Target Student Group: Grade 11, United States History
Lesson Context: Introduction
Lesson Delivery: Flipped Instruction
Instructional Intent: This Google form will be used to achieve instructional intent by providing students with an engaging introduction to the American Indian Movement. While students are learning about the Civil Rights Movement, which they likely will have learned about before 11th grade, I also want them to learn about the AIM which they likely will have not learned about yet. The two sources provide an insight into the type of content that AIM was creating and how it was being covered by media. This lesson will ask students to use their contextualization skills as they will be thinking about how AIM fit into the broader Civil Rights Movement and thinking about why it never gained as much traction as the movement for Black civil rights.
A well designed lesson – good presentation and layout of content and tasks. Interesting contrast between the two artifacts – poster and photo. They carried such different messages.
Your highlight of the quote from the poster is powerful. It presents the agency of the AIM movement – not willing to roll over and die. The photo is a powerful juxtaposition between the teepee and Washington Monument. The teepee reminds us that all the grandeur of Washington DC (and the rest of America) were built on Indian land. The two structures have so many contrast – material, construction, purpose and permanence.

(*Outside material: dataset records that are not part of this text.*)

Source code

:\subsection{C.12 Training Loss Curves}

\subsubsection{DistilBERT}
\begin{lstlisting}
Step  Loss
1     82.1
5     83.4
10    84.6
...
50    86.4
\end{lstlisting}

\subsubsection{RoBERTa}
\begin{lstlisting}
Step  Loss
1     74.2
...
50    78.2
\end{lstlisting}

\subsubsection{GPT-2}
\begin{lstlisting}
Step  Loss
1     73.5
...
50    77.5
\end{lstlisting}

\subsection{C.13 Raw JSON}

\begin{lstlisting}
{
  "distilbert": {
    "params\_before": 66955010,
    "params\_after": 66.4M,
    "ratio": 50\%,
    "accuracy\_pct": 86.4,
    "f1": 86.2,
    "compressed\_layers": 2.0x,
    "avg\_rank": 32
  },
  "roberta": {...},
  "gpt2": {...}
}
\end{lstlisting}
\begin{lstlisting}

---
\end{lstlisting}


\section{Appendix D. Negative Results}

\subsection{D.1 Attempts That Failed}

By the way, you might enjoy the book “There There” by Tommy Orange and young Native American writer. I read the book and saw him speak here in Portland this spring – at one of the last big public events I went to pre-Covid. A powerful book and insightful writer.

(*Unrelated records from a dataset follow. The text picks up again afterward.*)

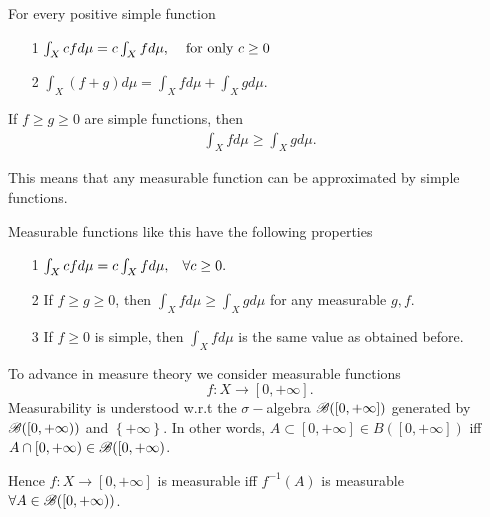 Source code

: \begin{properties}
    For every positive simple function
    \begin{center}
\begin{itemize}
    \item[1] $\int_X cfd\mu = c\int_Xfd\mu,\hspace{4mm}\text{for only } c\geq 0$
    \item[2] $\int_X(f+g)d\mu = \int_Xfd\mu + \int_X gd\mu$.
\end{itemize}
\end{center}
\end{properties}

\begin{corollary}
    If $f\geq g\geq 0$ are simple functions, then 
    \begin{align*}
        \int_X fd\mu \geq \int_X g d\mu.
    \end{align*}
\end{corollary}

\begin{remark}
    This means that any measurable function can be approximated by simple functions.
\end{remark}

\begin{properties}
    Measurable functions like this have the following properties 
    \begin{itemize}
        \item[1] $\int_X cfd\mu = c\int_X fd\mu,\hspace{3mm} \forall c\geq 0. $
        \item[2] If $f\geq g\geq 0$, then $\int_X fd\mu\geq\int_X gd\mu$ for any measurable $g,f$.
        \item[3] If $f\geq 0$ is simple, then $\int_X fd\mu $ is the same value as obtained before.    
    \end{itemize}
\end{properties}

To advance in measure theory we consider measurable functions $$f:X\rightarrow [0,+\infty].$$ Measurability is understood w.r.t the $\sigma-$algebra
 $\mathscr{B}([0,+\infty])$ generated by $\mathscr{B}(\left[0,+\infty\right))$ and $\left\{+\infty\right\}$. In other words, $A\subset[0,+\infty]\in B([0,+\infty])$ iff $A\cap [0,+\infty)\in \mathscr{B}([0,+\infty)$.
\begin{remark}
    Hence $f:X\rightarrow [0,+\infty]$ is measurable iff $f^{-1}(A)$ is measurable $\forall A\in \mathscr{B}([0,+\infty))$.
\end{remark}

Hi Maggie, good inclusion of a historical moment that is often overlooked. I think this information is especially important due to the continued and similar struggles that BIPOC experience today. You also do a good job of focusing your questions on the ideas important to students to understand, namely why this struggle is often excluded or overshadowed in common historical memory.
Very cool Maggie. Your instructional goals are so detailed and intentional. I like question 3 for the poster, its kinda ELA-ish. There’s a lot of interesting history about the Puyallup people. In 1964 Marlon Brando protested in Puyallup for fishing rights with the indigenous people there.